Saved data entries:
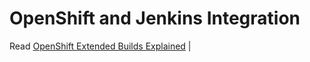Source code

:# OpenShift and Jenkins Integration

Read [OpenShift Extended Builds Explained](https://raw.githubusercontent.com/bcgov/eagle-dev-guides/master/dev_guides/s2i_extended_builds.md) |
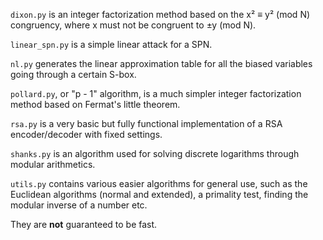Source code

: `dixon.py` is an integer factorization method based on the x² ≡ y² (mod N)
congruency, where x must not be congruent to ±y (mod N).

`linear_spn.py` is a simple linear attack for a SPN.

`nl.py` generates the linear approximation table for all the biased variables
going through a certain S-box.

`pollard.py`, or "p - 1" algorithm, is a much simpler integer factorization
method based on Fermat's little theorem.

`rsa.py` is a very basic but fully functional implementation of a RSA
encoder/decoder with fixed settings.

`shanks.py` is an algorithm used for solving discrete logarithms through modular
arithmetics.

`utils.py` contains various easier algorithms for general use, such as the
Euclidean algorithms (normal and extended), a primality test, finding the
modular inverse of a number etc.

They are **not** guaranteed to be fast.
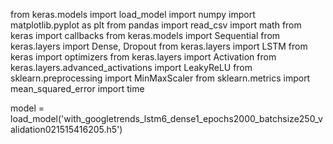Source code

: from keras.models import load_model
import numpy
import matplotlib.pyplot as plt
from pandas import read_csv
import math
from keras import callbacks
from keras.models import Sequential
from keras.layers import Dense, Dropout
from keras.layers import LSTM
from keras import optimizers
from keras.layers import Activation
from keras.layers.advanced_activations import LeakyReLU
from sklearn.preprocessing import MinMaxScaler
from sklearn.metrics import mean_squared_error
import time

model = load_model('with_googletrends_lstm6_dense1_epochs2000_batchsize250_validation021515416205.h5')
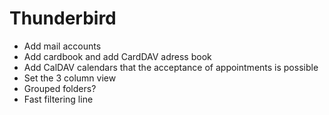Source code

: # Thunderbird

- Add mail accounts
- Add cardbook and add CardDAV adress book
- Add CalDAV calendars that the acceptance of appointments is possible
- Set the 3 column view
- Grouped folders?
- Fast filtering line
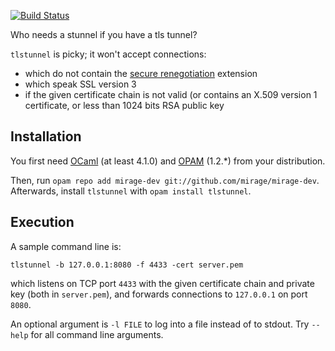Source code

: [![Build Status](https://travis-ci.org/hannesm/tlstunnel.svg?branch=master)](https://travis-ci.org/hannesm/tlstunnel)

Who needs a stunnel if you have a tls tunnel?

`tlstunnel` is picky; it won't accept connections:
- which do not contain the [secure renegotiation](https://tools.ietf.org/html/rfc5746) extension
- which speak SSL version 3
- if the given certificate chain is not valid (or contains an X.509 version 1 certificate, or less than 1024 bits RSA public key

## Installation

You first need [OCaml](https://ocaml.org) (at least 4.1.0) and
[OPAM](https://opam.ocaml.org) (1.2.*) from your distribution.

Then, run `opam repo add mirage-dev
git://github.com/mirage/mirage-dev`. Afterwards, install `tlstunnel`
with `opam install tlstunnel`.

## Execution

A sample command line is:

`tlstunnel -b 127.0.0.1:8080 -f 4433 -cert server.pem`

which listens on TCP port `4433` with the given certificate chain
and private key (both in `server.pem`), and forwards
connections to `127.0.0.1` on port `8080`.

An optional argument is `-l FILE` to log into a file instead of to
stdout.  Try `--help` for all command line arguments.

--

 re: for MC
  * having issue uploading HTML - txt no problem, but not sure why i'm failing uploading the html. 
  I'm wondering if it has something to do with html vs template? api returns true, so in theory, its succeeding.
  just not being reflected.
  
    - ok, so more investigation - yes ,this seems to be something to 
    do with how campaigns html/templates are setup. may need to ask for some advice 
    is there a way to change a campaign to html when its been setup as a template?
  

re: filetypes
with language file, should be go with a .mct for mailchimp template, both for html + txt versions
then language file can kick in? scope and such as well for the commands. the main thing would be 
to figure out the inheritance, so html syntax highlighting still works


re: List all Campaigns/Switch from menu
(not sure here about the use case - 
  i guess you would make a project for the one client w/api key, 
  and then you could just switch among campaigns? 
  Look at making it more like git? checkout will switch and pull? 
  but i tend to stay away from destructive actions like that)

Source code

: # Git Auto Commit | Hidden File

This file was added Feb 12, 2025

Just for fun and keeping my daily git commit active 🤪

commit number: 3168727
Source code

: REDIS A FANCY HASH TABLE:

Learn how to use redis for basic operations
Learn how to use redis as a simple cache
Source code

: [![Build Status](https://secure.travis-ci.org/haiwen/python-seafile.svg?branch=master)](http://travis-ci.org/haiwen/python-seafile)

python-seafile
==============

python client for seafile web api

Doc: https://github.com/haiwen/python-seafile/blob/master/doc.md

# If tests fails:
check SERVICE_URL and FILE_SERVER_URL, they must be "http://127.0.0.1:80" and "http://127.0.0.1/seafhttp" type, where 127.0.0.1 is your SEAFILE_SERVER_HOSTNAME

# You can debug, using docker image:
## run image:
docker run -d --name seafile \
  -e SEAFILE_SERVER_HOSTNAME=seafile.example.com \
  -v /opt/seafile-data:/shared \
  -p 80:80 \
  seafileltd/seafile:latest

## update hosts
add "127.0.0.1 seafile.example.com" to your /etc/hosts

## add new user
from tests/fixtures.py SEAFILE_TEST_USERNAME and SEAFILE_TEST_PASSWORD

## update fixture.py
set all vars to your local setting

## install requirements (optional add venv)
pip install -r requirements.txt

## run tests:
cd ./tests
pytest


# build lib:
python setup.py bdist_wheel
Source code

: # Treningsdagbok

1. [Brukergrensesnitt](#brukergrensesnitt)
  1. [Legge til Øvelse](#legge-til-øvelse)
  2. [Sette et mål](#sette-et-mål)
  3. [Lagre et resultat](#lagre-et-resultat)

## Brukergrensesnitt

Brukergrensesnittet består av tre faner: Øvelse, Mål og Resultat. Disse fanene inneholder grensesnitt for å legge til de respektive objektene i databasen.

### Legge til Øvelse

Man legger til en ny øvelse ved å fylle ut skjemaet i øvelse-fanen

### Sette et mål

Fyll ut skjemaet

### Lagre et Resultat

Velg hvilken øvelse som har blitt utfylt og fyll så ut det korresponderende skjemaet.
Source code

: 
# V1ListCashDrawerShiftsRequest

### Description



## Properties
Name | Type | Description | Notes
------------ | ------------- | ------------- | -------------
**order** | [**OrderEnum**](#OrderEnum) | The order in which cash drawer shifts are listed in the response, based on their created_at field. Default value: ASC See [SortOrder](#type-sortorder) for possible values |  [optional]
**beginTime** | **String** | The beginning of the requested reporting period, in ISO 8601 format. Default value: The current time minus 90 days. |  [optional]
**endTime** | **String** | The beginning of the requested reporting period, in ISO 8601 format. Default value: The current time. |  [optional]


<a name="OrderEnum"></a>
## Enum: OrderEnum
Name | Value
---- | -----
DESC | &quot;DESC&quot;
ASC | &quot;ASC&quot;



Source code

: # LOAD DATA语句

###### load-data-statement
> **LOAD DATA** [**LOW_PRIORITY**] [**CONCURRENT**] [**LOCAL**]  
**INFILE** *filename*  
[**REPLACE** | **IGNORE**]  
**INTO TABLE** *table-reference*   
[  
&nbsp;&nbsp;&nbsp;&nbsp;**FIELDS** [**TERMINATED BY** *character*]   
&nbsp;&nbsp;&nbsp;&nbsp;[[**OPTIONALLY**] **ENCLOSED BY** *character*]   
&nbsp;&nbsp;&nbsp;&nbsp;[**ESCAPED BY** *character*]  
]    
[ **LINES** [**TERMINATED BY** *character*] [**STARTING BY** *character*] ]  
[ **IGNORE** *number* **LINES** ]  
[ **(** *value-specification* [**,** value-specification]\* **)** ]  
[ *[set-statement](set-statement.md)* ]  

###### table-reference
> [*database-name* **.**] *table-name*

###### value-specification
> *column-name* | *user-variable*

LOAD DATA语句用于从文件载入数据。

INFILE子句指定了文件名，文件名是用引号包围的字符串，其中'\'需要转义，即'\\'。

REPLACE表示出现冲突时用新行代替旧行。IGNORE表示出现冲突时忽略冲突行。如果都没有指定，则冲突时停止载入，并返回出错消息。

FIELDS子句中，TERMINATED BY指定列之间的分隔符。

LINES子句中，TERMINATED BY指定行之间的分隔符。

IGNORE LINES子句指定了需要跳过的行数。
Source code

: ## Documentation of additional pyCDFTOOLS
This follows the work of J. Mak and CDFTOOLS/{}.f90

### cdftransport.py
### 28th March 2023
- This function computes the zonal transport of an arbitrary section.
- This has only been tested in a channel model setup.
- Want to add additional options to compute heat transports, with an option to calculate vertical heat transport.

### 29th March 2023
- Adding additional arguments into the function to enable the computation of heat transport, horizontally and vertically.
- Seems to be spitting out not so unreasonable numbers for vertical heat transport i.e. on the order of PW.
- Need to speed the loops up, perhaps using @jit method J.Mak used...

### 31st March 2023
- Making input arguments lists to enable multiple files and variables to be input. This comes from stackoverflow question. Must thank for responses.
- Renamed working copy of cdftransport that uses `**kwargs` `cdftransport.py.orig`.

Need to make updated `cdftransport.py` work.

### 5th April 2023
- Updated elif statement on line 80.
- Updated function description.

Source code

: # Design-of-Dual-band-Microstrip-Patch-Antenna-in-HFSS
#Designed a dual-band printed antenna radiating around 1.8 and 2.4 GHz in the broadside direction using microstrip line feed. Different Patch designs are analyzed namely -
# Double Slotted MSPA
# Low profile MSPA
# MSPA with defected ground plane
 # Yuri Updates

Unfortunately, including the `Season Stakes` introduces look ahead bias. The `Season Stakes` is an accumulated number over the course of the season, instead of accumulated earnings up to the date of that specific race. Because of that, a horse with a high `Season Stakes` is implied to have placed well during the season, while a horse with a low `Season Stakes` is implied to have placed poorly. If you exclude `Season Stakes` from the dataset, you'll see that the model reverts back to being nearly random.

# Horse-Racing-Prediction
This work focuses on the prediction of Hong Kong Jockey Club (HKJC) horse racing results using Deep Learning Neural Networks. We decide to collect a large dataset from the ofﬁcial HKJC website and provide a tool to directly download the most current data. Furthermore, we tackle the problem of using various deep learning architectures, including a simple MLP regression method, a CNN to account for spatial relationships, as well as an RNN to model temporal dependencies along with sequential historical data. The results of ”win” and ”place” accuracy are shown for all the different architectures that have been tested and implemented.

...

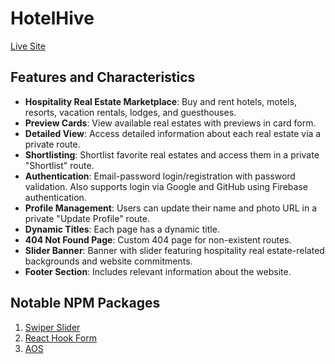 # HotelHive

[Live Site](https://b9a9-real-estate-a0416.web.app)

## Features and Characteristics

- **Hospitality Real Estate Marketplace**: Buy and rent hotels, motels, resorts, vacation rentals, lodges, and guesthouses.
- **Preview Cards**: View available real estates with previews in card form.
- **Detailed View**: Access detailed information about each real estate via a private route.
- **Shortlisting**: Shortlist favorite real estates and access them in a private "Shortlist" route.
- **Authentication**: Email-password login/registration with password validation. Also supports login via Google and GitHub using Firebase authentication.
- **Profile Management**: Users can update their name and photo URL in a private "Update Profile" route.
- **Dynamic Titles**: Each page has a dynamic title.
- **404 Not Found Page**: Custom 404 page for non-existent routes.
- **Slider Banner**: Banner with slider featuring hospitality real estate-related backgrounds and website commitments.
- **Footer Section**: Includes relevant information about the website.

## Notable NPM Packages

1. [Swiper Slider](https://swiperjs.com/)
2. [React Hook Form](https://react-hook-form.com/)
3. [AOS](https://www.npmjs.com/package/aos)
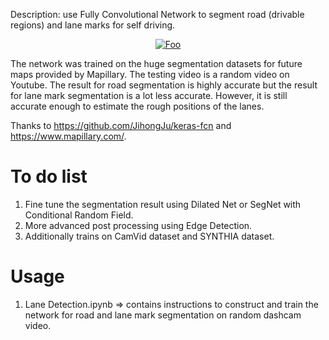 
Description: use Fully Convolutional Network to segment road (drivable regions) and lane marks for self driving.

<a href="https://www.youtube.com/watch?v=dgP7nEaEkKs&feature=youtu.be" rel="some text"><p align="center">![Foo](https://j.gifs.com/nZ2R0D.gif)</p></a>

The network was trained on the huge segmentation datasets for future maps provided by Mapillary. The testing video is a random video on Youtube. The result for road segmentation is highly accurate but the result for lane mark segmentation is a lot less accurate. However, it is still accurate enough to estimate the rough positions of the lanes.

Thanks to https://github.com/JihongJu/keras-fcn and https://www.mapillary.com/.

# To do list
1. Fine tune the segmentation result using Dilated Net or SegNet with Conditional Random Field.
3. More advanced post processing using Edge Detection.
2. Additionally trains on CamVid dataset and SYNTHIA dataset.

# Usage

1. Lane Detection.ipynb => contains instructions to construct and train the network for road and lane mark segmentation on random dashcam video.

GOAL OF THE EXERCISE: Search the entries above for "including". Return every line that has it.

ANSWER BOX:
Unfortunately, including the `Season Stakes` introduces look ahead bias. The `Season Stakes` is an accumulated number over the course of the season, instead of accumulated earnings up to the date of that specific race. Because of that, a horse with a high `Season Stakes` is implied to have placed well during the season, while a horse with a low `Season Stakes` is implied to have placed poorly. If you exclude `Season Stakes` from the dataset, you'll see that the model reverts back to being nearly random.
This work focuses on the prediction of Hong Kong Jockey Club (HKJC) horse racing results using Deep Learning Neural Networks. We decide to collect a large dataset from the ofﬁcial HKJC website and provide a tool to directly download the most current data. Furthermore, we tackle the problem of using various deep learning architectures, including a simple MLP regression method, a CNN to account for spatial relationships, as well as an RNN to model temporal dependencies along with sequential historical data. The results of ”win” and ”place” accuracy are shown for all the different architectures that have been tested and implemented.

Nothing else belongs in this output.